Canadian Pacific’s proposal was declared superior even though at about $27 billion it’s lower than Canadian National’s $30 billion offer, which began to unravel last month amid questions over whether it would win regulatory approval. Canadian National has about five business days to negotiate terms that could change the U.S. railroad’s decision, Kansas City Southern said in a statement Sunday.
Canadian National said it’s continuing to evaluate its options and “will make carefully considered decisions in the interests of all CN shareholders and stakeholders and in line with our strategic priorities.”
The months-long saga has now come full circle, after Canadian Pacific and Kansas City Southern initially agreed to a deal in March, only for Canadian National to swoop in with a higher offer. The Canadian companies are battling for the rare opportunity to acquire a U.S. railroad and build a network spanning much of North America.
Canadian Pacific’s offer values the U.S. railroad at about $300 a share. Kansas City Southern ended last week at about $280 in New York trading, up from about $224 before the CP’s overture became public on March 21.

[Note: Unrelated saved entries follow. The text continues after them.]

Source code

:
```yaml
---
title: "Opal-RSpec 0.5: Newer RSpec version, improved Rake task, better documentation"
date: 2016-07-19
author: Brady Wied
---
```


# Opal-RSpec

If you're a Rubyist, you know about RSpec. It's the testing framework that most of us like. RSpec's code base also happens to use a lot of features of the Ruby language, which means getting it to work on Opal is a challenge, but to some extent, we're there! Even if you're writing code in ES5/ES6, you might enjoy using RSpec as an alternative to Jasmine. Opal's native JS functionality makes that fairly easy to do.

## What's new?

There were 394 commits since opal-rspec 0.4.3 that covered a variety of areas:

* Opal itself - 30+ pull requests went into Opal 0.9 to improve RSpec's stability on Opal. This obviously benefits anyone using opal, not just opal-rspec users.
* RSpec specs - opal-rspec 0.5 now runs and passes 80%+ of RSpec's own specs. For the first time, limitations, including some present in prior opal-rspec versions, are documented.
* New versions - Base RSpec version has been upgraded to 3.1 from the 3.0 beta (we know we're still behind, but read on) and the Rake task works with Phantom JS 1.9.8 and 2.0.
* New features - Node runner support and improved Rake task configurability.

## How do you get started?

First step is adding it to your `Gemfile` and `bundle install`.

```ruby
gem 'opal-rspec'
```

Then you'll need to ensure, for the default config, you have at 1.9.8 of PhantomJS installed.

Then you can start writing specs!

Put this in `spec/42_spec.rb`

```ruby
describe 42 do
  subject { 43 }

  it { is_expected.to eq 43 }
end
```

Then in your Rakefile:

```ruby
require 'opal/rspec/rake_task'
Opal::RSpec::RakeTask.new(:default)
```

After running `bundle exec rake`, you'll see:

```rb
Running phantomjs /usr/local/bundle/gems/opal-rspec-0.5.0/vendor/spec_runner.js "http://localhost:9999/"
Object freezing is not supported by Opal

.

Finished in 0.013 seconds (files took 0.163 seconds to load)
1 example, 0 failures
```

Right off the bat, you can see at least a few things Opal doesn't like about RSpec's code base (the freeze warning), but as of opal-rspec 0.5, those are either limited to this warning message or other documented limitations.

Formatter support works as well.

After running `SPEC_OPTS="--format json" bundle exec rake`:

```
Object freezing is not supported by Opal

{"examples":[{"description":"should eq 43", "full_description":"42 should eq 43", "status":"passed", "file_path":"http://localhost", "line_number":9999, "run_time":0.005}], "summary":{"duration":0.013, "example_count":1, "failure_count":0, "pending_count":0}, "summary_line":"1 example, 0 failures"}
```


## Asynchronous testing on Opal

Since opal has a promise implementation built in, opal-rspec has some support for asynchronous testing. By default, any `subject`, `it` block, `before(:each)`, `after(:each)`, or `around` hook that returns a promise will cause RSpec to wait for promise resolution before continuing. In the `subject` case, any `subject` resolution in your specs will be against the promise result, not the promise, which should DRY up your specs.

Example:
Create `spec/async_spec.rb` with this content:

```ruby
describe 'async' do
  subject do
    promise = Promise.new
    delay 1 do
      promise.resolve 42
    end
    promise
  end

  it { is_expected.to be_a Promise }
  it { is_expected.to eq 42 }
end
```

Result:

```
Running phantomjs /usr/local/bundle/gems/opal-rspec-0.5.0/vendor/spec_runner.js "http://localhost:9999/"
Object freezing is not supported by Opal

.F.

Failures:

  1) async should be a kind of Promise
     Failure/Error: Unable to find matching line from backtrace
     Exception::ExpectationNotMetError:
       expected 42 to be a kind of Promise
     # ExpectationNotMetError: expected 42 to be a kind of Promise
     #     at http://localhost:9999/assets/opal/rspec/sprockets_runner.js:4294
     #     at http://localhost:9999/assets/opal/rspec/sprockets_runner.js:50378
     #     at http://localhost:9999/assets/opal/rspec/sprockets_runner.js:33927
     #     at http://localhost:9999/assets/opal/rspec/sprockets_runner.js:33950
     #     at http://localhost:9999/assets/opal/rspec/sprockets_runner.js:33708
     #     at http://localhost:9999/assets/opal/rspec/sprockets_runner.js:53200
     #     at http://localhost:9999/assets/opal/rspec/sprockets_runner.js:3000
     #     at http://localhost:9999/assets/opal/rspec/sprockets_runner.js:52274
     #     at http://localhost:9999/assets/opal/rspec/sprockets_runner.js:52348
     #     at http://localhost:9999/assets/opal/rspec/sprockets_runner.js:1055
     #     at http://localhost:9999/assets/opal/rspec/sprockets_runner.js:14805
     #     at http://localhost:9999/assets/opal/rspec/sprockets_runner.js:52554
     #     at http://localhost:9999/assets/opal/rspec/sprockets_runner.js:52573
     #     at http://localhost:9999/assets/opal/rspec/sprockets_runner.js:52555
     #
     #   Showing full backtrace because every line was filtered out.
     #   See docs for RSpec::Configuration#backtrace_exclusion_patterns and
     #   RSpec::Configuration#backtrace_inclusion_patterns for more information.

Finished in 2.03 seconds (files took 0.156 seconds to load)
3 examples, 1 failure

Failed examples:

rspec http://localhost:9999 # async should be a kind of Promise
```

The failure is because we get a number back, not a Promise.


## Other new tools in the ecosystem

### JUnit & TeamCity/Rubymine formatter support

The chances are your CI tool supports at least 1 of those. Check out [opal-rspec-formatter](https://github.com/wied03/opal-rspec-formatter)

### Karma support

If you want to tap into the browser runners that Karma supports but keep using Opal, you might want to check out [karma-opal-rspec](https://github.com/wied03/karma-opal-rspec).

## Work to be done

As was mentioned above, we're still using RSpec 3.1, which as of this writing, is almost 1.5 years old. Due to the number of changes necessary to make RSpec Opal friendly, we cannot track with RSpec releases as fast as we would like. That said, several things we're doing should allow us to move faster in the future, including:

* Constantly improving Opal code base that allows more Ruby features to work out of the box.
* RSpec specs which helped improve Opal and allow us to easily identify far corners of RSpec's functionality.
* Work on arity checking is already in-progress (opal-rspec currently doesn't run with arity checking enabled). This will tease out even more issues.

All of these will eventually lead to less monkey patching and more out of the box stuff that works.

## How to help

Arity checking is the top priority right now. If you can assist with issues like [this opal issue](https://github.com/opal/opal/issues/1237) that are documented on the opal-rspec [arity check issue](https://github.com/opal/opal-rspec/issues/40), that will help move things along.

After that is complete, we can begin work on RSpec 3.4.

The potential Kansas City Southern deal puts Canadian Pacific on track to be the first railroad to operate in Canada, the U.S. and Mexico, where Kansas City Southern gets about half of its revenue. The combined companies would have 20,000-mile network spanning from Vancouver to Veracruz, Mexico’s largest port on the Gulf of Mexico.
The deal would also allow CP to compete more effectively with Canadian National, which already has a T-shaped network that reaches coast-to-coast in Canada and down to the U.S. Gulf Coast at New Orleans.
The Surface Transportation Board consistently praised the Canadian Pacific-Kansas City Southern deal as an “end-to-end” arrangement. The two networks don’t have overlapping track and meet only in Kansas City.